Tariq Alam Abro (طارق عالم ابڙو) was a Sindhi novelist, short story author and playwright. He was born on 10 April 1958, in Qambar, Sindh. According to Rasool Bux Dars, he was one of the three greatest living Sindhi poets at the time of his death. He died on 11 June 2011, due to kidney and liver failures.

==Education==
Tariq Alam had passed primary education from Jamshoro in 1965, Matriculation from Jama-e-Arabia Hyderabad, Intermediate from Sachal Sarmast College Hyderabad and MA from University of Sindh in 1993 as external student.

==Professional career==
While he was studying he served as telephone attendant and then Seminar Incharge in Department of Sociology, University of Sindh about one year. In 1989 he was appointed in Sindhi Adabi Board as Sub Editor of quarterly Mehran. He worked as secretary of the board for limited time. Later on he had also worked as editor of "Gul Phul" a monthly magazine for children.

==Publications==
Along with hundreds articles on literature which were published in Sindhi newspapers Tariq Alam had some books on his credit. Here is list of his published books.
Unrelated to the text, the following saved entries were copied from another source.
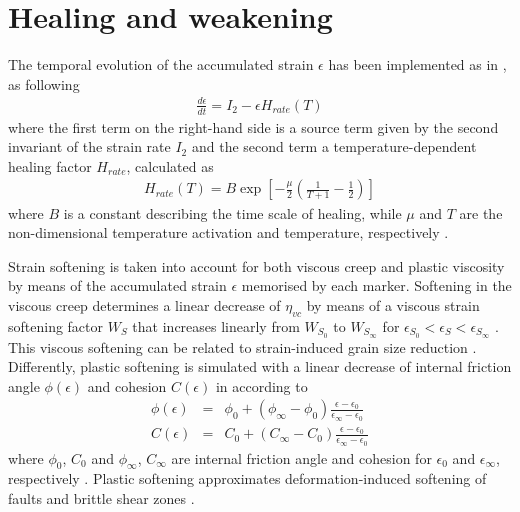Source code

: \section{Healing and weakening}\label{sec:healing}
The temporal evolution of the accumulated strain $\epsilon$ has been implemented as in \citet{Fuchs2019,Fuchs2021}, as following
\begin{eqnarray}\label{eq:healing}
  \frac{d\epsilon}{dt}=I_2 - \epsilon H_{rate}(T)
\end{eqnarray}
where the first term on the right-hand side is a source term given by the second invariant of the strain rate $I_2$ and the second term a
temperature-dependent healing factor $H_{rate}$, calculated as
\begin{eqnarray}\label{eq:healing_rate}
  H_{rate}(T)=B \exp \left[-\frac{\mu}{2}\left(\frac{1}{T+1}-\frac{1}{2}\right)\right]
\end{eqnarray}
where $B$ is a constant describing the time scale of healing, while $\mu$ and $T$ are the non-dimensional temperature activation and temperature,
respectively \citep{Fuchs2019,Fuchs2021}.

Strain softening is taken into account for both viscous creep and plastic viscosity \citep{Huismans2003,Babeyko2005,Huismans2005,Sobolev2005,Warren2008a} by
means of the accumulated strain $\epsilon$ memorised by each marker. Softening in the viscous creep determines a linear decrease of $\eta_{vc}$ by means of a
viscous strain softening factor $W_S$ that increases linearly from $W_{S_0}$ to $W_{S_{\infty}}$ for $\epsilon_{S_0}<\epsilon_S<\epsilon_{S_{\infty}}$ 
\citep{Warren2008a}. This viscous softening can be related to strain-induced grain size reduction \citep{Warren2008a}. Differently, plastic softening is 
simulated with a linear decrease of internal friction angle $\phi(\epsilon)$ and cohesion $C(\epsilon)$ in according to
\begin{eqnarray}
\label{eq:friction1}\phi(\epsilon)&=&\phi_0+(\phi_{\infty}-\phi_0)\frac{\epsilon-\epsilon_0}{\epsilon_{\infty}-\epsilon_0}\\
\label{eq:friction2}C(\epsilon)&=&C_0+(C_{\infty}-C_0)\frac{\epsilon-\epsilon_0}{\epsilon_{\infty}-\epsilon_0}
\end{eqnarray}
where $\phi_0$, $C_0$ and $\phi_{\infty}$, $C_{\infty}$ are internal friction angle and cohesion for $\epsilon_0$ and $\epsilon_{\infty}$, respectively
\citep{Huismans2003,Huismans2005,Warren2008a,Thieulot2014}. Plastic softening approximates deformation-induced softening of faults and brittle shear zones
\citep{Warren2008a}.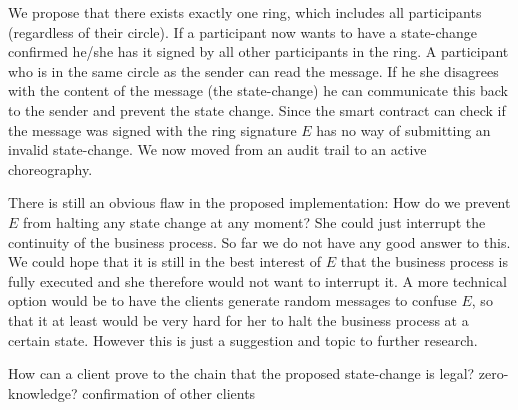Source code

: \documentclass[runningheads]{llncs}
\begin{document}
We propose that there exists exactly one ring, which includes all participants (regardless of their circle). If a participant now wants to have a state-change confirmed he/she has it signed by all other participants in the ring. A participant who is in the same circle as the sender can read the message. If he she disagrees with the content of the message (the state-change) he can communicate this back to the sender and prevent the state change. Since the smart contract can check if the message was signed with the ring signature $E$ has no way of submitting an invalid state-change. We now moved from an audit trail to an active choreography. 

There is still an obvious flaw in the proposed implementation: How do we prevent $E$ from halting any state change at any moment? She could just interrupt the continuity of the business process. So far we do not have any good answer to this. We could hope that it is still in the best interest of $E$ that the business process is fully executed and she therefore would not want to interrupt it. A more technical option would be to have the clients generate random messages to confuse $E$, so that it at least would be very hard for her to halt the business process at a certain state. However this is just a suggestion and topic to further research.


How can a client prove to the chain that the proposed state-change is legal?
zero-knowledge?
confirmation of other clients
\end{document}
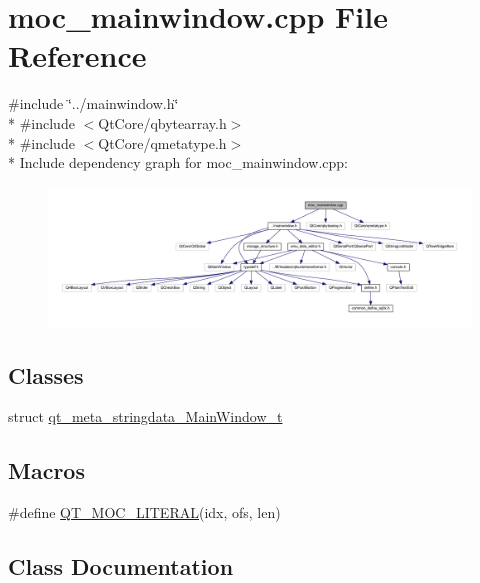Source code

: \hypertarget{a00015}{\section{moc\+\_\+mainwindow.\+cpp File Reference}
\label{a00015}
}
{\ttfamily \#include \char`\"{}../mainwindow.\+h\char`\"{}}\\*
{\ttfamily \#include $<$Qt\+Core/qbytearray.\+h$>$}\\*
{\ttfamily \#include $<$Qt\+Core/qmetatype.\+h$>$}\\*
Include dependency graph for moc\+\_\+mainwindow.\+cpp\+:
\nopagebreak
\begin{figure}[H]
\begin{center}
\leavevmode
\includegraphics[width=350pt]{dd/dae/a00163}
\end{center}
\end{figure}
\subsection*{Classes}
\begin{DoxyCompactItemize}
\item 
struct \hyperlink{a00015_d9/df8/a00096}{qt\+\_\+meta\+\_\+stringdata\+\_\+\+Main\+Window\+\_\+t}
\end{DoxyCompactItemize}
\subsection*{Macros}
\begin{DoxyCompactItemize}
\item 
\#define \hyperlink{a00015_a75bb9482d242cde0a06c9dbdc6b83abe}{Q\+T\+\_\+\+M\+O\+C\+\_\+\+L\+I\+T\+E\+R\+A\+L}(idx, ofs, len)
\end{DoxyCompactItemize}


\subsection{Class Documentation}
\label{d9/df8/a00096}
\hypertarget{a00015_d9/df8/a00096}{}
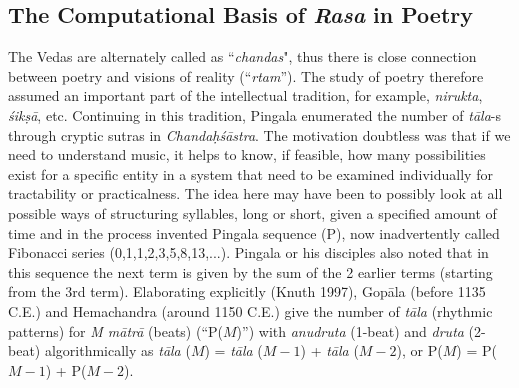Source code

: \subsection{The Computational Basis of \textsl{Rasa} in Poetry}\label{chap7-sec5.1}

The Vedas are alternately called as “\textsl{chandas}", thus there is close connection between poetry and visions of reality (“\textsl{rtam}”). The study of poetry therefore assumed an important part of the intellectual tradition, for example, \textsl{nirukta}, \textsl{śikṣā}, etc. Continuing in this tradition, Pingala enumerated the number of \textsl{tāla}-s through cryptic sutras in \textsl{Chandaḥśāstra}. The motivation doubtless was that if we need to understand music, it helps to know, if feasible, how many possibilities exist for a specific entity in a system that need to be examined individually for tractability or practicalness. The idea here may have been to possibly look at all possible ways of structuring syllables, long or short, given a specified amount of time and in the process invented Pingala sequence (P), now inadvertently called Fibonacci series (0,1,1,2,3,5,8,13,...). Pingala or his disciples also noted that in this sequence the next term is given by the sum of the 2 earlier terms (starting from the 3rd term). Elaborating explicitly (Knuth 1997), Gopāla (before 1135 C.E.) and Hemachandra (around 1150 C.E.) give the number of \textsl{tāla} (rhythmic patterns) for \textsl{M mātrā} (beats) (“P($M$)”) with \textsl{anudruta} (1-beat) and \textsl{druta} (2-beat) algorithmically as \textsl{tāla} ($M$) = \textsl{tāla} ($M-1$) + \textsl{tāla} ($M-2$), or P($M$) = P($M-1$) + P($M-2$).

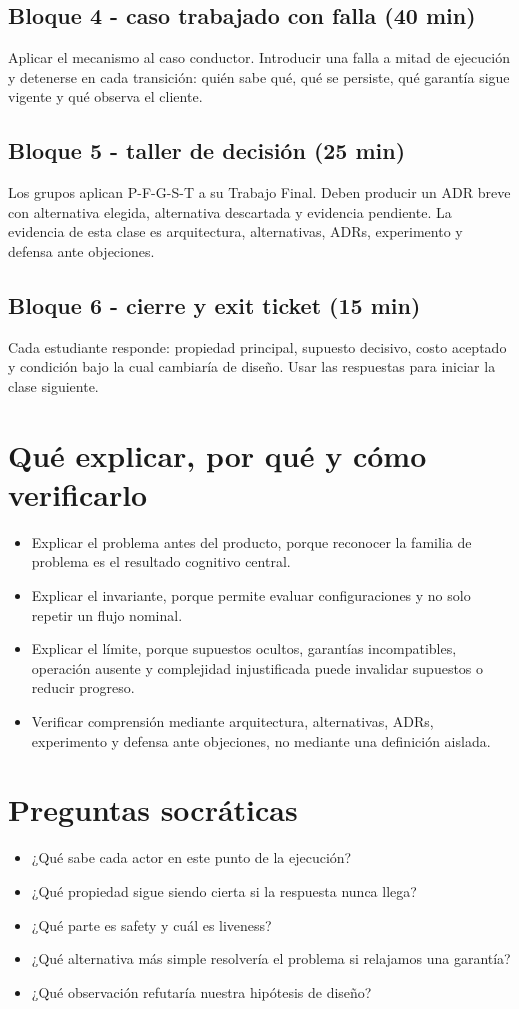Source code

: \documentclass[variant=docente,cover=institutional,mode=screen]{ua-engineering-v6-article}
\begin{document}
\subsection*{Bloque 4 - caso trabajado con falla (40 min)}
Aplicar el mecanismo al caso conductor. Introducir una falla a mitad de ejecución y detenerse en cada transición: quién sabe qué, qué se persiste, qué garantía sigue vigente y qué observa el cliente.

\subsection*{Bloque 5 - taller de decisión (25 min)}
Los grupos aplican P-F-G-S-T a su Trabajo Final. Deben producir un ADR breve con alternativa elegida, alternativa descartada y evidencia pendiente. La evidencia de esta clase es arquitectura, alternativas, ADRs, experimento y defensa ante objeciones.

\subsection*{Bloque 6 - cierre y exit ticket (15 min)}
Cada estudiante responde: propiedad principal, supuesto decisivo, costo aceptado y condición bajo la cual cambiaría de diseño. Usar las respuestas para iniciar la clase siguiente.

\section{Qué explicar, por qué y cómo verificarlo}
\begin{itemize}
\item Explicar el problema antes del producto, porque reconocer la familia de problema es el resultado cognitivo central.
\item Explicar el invariante, porque permite evaluar configuraciones y no solo repetir un flujo nominal.
\item Explicar el límite, porque supuestos ocultos, garantías incompatibles, operación ausente y complejidad injustificada puede invalidar supuestos o reducir progreso.
\item Verificar comprensión mediante arquitectura, alternativas, ADRs, experimento y defensa ante objeciones, no mediante una definición aislada.
\end{itemize}

\section{Preguntas socráticas}
\begin{itemize}
\item ¿Qué sabe cada actor en este punto de la ejecución?
\item ¿Qué propiedad sigue siendo cierta si la respuesta nunca llega?
\item ¿Qué parte es safety y cuál es liveness?
\item ¿Qué alternativa más simple resolvería el problema si relajamos una garantía?
\item ¿Qué observación refutaría nuestra hipótesis de diseño?
\end{itemize}
\end{document}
Government of Sindh has promised that it will publish all unpublished material of Tariq Alam very soon.
- Rat Sant in Sochoon (Night, Silence & thinkings) (رات سانت ۽ سوچون) Short stories (1979)
- Rahji Wiyal Manzar (Missed vision) (رهجي ويل منظر) Novel (1984)
- Moran ucha gath (high necks of peacocks) (مورن اوچا ڳاٽ) Poetry (1992)
- Sunjanap jy gola men (In search of identity) (سڃاڻپ جي ڳولا ۾) Short stories (1998)
- London tuhinja keda roop (O London how many your faces are) (لنڊن تنهنجي ڪيڏا روپ) Travelogue (1998)

==Death==
He died on 11 June 2011 at 9pm due to liver and kidney failure.